# Exercise description
When you reproduce these records, keep every word exactly and drop the images.
::::::::
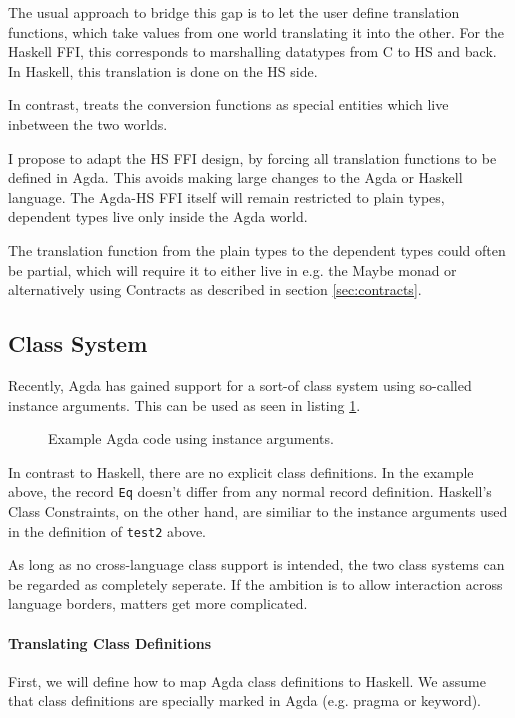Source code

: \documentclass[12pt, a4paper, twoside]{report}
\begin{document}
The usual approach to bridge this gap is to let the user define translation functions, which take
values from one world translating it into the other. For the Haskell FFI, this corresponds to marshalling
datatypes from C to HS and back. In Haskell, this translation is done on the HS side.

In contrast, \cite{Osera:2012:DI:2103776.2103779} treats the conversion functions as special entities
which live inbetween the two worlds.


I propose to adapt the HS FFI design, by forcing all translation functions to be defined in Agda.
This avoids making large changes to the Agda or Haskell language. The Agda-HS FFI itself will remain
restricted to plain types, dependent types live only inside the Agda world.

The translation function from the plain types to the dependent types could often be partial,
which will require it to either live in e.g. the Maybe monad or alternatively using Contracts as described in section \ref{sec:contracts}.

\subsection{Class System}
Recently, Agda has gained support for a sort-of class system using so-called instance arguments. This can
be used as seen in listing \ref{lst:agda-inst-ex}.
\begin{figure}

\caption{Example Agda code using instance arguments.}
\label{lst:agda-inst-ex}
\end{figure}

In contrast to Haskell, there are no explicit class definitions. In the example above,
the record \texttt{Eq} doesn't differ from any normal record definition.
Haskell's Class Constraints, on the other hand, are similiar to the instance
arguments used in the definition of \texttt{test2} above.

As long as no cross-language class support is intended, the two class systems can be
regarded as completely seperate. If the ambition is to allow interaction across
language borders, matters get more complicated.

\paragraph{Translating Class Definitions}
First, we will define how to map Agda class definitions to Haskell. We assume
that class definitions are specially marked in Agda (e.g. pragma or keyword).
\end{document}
::::::::
# The answer
Source code

: \documentclass[12pt, a4paper, twoside]{report}
\begin{document}
The usual approach to bridge this gap is to let the user define translation functions, which take
values from one world translating it into the other. For the Haskell FFI, this corresponds to marshalling
datatypes from C to HS and back. In Haskell, this translation is done on the HS side.

In contrast, \cite{Osera:2012:DI:2103776.2103779} treats the conversion functions as special entities
which live inbetween the two worlds.


I propose to adapt the HS FFI design, by forcing all translation functions to be defined in Agda.
This avoids making large changes to the Agda or Haskell language. The Agda-HS FFI itself will remain
restricted to plain types, dependent types live only inside the Agda world.

The translation function from the plain types to the dependent types could often be partial,
which will require it to either live in e.g. the Maybe monad or alternatively using Contracts as described in section \ref{sec:contracts}.

\subsection{Class System}
Recently, Agda has gained support for a sort-of class system using so-called instance arguments. This can
be used as seen in listing \ref{lst:agda-inst-ex}.
\begin{figure}

\caption{Example Agda code using instance arguments.}
\label{lst:agda-inst-ex}
\end{figure}

In contrast to Haskell, there are no explicit class definitions. In the example above,
the record \texttt{Eq} doesn't differ from any normal record definition.
Haskell's Class Constraints, on the other hand, are similiar to the instance
arguments used in the definition of \texttt{test2} above.

As long as no cross-language class support is intended, the two class systems can be
regarded as completely seperate. If the ambition is to allow interaction across
language borders, matters get more complicated.

\paragraph{Translating Class Definitions}
First, we will define how to map Agda class definitions to Haskell. We assume
that class definitions are specially marked in Agda (e.g. pragma or keyword).
\end{document}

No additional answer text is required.